BEGIN DATA

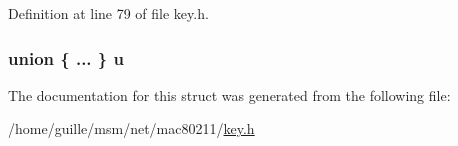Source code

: Definition at line 79 of file key.\-h.

\hypertarget{structieee80211__key_aaf1be5c7d7653b795e11cb959246ee99}{
\subsubsection[{u}]{\setlength{\rightskip}{0pt plus 5cm}union \{ ... \}   u}}\label{structieee80211__key_aaf1be5c7d7653b795e11cb959246ee99}


The documentation for this struct was generated from the following file\-:\begin{DoxyCompactItemize}
\item 
/home/guille/msm/net/mac80211/\hyperlink{key_8h}{key.\-h}\end{DoxyCompactItemize}
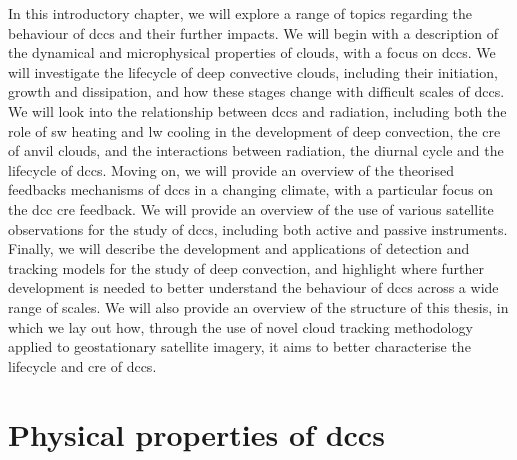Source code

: In this introductory chapter, we will explore a range of topics regarding the behaviour of \acrshort{dcc}s and their further impacts.
We will begin with a description of the dynamical and microphysical properties of clouds, with a focus on \acrshort{dcc}s.
We will investigate the lifecycle of deep convective clouds, including their initiation, growth and dissipation, and how these stages change with difficult scales of \acrshort{dcc}s.
We will look into the relationship between \acrshort{dcc}s and radiation, including both the role of \acrfull{sw} heating and \acrfull{lw} cooling in the development of deep convection, the \acrfull{cre} of anvil clouds, and the interactions between radiation, the diurnal cycle and the lifecycle of \acrshort{dcc}s.
Moving on, we will provide an overview of the theorised feedbacks mechanisms of \acrshort{dcc}s in a changing climate, with a particular focus on the \acrshort{dcc} \acrshort{cre} feedback.
We will provide an overview of the use of various satellite observations for the study of \acrshort{dcc}s, including both active and passive instruments.
Finally, we will describe the development and applications of detection and tracking models for the study of deep convection, and highlight where further development is needed to better understand the behaviour of \acrshort{dcc}s across a wide range of scales.
We will also provide an overview of the structure of this thesis, in which we lay out how, through the use of novel cloud tracking methodology applied to geostationary satellite imagery, it aims to better characterise the lifecycle and \acrshort{cre} of \acrshort{dcc}s.


\section{Physical properties of \acrshort{dcc}s}

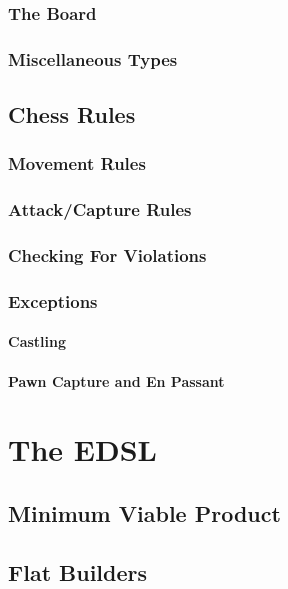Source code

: \documentclass[12pt, a4paper, bibliography=totocnumbered]{scrreprt}
\begin{document}
\subsection{The Board}

\subsection{Miscellaneous Types}

\section{Chess Rules}

\subsection{Movement Rules}

\subsection{Attack/Capture Rules}

\subsection{Checking For Violations}

\subsection{Exceptions}

\subsubsection{Castling}

\subsubsection{Pawn Capture and En Passant}

\chapter{The EDSL}

\section{Minimum Viable Product}

\section{Flat Builders}
\end{document}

END DATA

▶ **AIM OF THE EXERCISE**: Print the whole listing exactly, please, and keep any images out of it.

▶ **WRITTEN ANSWER**:
Source code

: Definition at line 79 of file key.\-h.

\hypertarget{structieee80211__key_aaf1be5c7d7653b795e11cb959246ee99}{
\subsubsection[{u}]{\setlength{\rightskip}{0pt plus 5cm}union \{ ... \}   u}}\label{structieee80211__key_aaf1be5c7d7653b795e11cb959246ee99}


The documentation for this struct was generated from the following file\-:\begin{DoxyCompactItemize}
\item 
/home/guille/msm/net/mac80211/\hyperlink{key_8h}{key.\-h}\end{DoxyCompactItemize}
Source code

: In this introductory chapter, we will explore a range of topics regarding the behaviour of \acrshort{dcc}s and their further impacts.
We will begin with a description of the dynamical and microphysical properties of clouds, with a focus on \acrshort{dcc}s.
We will investigate the lifecycle of deep convective clouds, including their initiation, growth and dissipation, and how these stages change with difficult scales of \acrshort{dcc}s.
We will look into the relationship between \acrshort{dcc}s and radiation, including both the role of \acrfull{sw} heating and \acrfull{lw} cooling in the development of deep convection, the \acrfull{cre} of anvil clouds, and the interactions between radiation, the diurnal cycle and the lifecycle of \acrshort{dcc}s.
Moving on, we will provide an overview of the theorised feedbacks mechanisms of \acrshort{dcc}s in a changing climate, with a particular focus on the \acrshort{dcc} \acrshort{cre} feedback.
We will provide an overview of the use of various satellite observations for the study of \acrshort{dcc}s, including both active and passive instruments.
Finally, we will describe the development and applications of detection and tracking models for the study of deep convection, and highlight where further development is needed to better understand the behaviour of \acrshort{dcc}s across a wide range of scales.
We will also provide an overview of the structure of this thesis, in which we lay out how, through the use of novel cloud tracking methodology applied to geostationary satellite imagery, it aims to better characterise the lifecycle and \acrshort{cre} of \acrshort{dcc}s.


\section{Physical properties of \acrshort{dcc}s}

Source code

: \documentclass[12pt, a4paper, bibliography=totocnumbered]{scrreprt}
\begin{document}
\subsection{The Board}

\subsection{Miscellaneous Types}

\section{Chess Rules}

\subsection{Movement Rules}

\subsection{Attack/Capture Rules}

\subsection{Checking For Violations}

\subsection{Exceptions}

\subsubsection{Castling}

\subsubsection{Pawn Capture and En Passant}

\chapter{The EDSL}

\section{Minimum Viable Product}

\section{Flat Builders}
\end{document}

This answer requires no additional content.